USAC and the FCC have taken action to ensure that consumers have access to the connectivity services they need during the COVID-19 pandemic. The Lifeline Support Center remains fully operational.
Additional support measures taken due to COVID-19 include:
- More flexibility for consumers. The FCC and USAC have temporarily adjusted the income and identification documentation requirements to allow individuals recently unemployed or social distancing due to the pandemic to more easily complete their Lifeline application.
- Continued service for consumers. The FCC temporarily paused through August 31 Lifeline Program integrity reviews, as well as usage, recertification, reverification, and general de-enrollment requirements, to ensure consumers are not involuntarily de-enrolled from the Lifeline Program during the pandemic.

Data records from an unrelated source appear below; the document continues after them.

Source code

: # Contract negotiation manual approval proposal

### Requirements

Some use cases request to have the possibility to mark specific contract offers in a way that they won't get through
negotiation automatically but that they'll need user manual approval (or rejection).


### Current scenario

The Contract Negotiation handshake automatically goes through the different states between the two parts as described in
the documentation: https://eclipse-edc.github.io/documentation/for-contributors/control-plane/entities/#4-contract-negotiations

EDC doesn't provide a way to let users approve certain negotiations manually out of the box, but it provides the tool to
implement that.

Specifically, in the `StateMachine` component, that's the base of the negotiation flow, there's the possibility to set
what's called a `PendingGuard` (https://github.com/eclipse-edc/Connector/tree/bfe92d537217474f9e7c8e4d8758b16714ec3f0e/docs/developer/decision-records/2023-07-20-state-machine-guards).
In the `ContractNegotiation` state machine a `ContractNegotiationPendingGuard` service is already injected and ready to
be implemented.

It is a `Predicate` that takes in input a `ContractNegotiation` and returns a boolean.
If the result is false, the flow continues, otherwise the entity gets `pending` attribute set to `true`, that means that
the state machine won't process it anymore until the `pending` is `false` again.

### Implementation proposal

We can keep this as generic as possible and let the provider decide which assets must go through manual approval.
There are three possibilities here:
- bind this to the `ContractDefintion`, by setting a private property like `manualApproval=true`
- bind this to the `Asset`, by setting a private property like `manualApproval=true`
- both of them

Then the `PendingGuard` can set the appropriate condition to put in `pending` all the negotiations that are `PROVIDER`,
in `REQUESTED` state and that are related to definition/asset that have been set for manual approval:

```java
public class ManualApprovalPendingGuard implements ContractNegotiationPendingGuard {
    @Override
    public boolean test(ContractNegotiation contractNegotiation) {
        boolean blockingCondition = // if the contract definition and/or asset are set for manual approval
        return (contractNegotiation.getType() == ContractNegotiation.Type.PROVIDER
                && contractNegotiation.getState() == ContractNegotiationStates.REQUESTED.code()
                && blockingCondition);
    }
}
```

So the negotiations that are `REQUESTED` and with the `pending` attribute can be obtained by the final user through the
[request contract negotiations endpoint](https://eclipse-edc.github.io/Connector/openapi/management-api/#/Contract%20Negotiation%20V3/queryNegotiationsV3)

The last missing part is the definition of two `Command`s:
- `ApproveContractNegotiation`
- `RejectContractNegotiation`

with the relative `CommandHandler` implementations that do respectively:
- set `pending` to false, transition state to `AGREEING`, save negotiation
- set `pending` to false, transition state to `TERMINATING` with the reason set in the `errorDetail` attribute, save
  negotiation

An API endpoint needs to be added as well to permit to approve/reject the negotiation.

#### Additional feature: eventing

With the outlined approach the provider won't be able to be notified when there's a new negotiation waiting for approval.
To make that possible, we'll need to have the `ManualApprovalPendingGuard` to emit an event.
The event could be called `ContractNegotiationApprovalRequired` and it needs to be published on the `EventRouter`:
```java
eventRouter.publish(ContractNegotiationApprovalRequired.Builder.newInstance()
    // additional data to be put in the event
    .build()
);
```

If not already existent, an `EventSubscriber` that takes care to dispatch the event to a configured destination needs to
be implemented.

- State agency access to the National Verifier. The FCC and USAC expanded access to the Lifeline National Verifier to enable state agencies to assist consumers with the Lifeline application process during the pandemic, much like Lifeline service providers do today.
- Relief for rural, Tribal consumers. The FCC temporarily waived its rules to allow Lifeline providers to begin providing service to eligible consumers residing in rural areas on Tribal lands even if those consumers have not yet submitted certain supporting documentation to complete their Lifeline application.
More Flexibility for Consumers
On April 29, the FCC issued an order temporarily adjusting the acceptable documentation guidelines for Lifeline. Changes to these guidelines, which were recently extended in an FCC order released June 1, will ease the documentation burden on those who are recently unemployed due to the pandemic.
Income Eligibility Documentation
One way that a consumer who qualifies for Lifeline based on their income can prove eligibility is to provide three consecutive months of income documentation. Due to the pandemic and recent unemployment, there may be eligible consumers who are unable able to meet this requirement.
In response, the FCC waived its requirements for income-based eligibility documentation as follows:
Through August 31, 2020, consumers who do not have three consecutive months of income documentation may provide an official document that confirms their current income information. This may include a notice of unemployment benefit payments or a notice of a successfully submitted application for unemployment benefits.
To prove a consumer’s current household income is at or below 135% of the federal poverty guidelines, as an alternative to acceptable documentation already allowed by the Lifeline Program’s rules, consumers may submit an official document that, at a minimum, includes:
- The consumer’s name, or the name of consumer’s benefit qualifying person (BQP);
- Their current income information; and
- A date within the last 3 months.
Additionally, in light of states issuing blanket extensions on the expiration of drivers licenses during the COVID-19 pandemic, USAC is temporarily accepting driver’s licenses or state identification cards that have recently expired, when needed to complete a Lifeline application. USAC’s acceptable documentation guidelines previously required that a document used to prove identity must be unexpired, if a document (such as a driver’s license or state identification card) has an expiration date on it.
Through August 31, 2020, USAC will accept driver’s licenses or state identification cards that are expired, as long as the identification expired on or after March 1, 2020.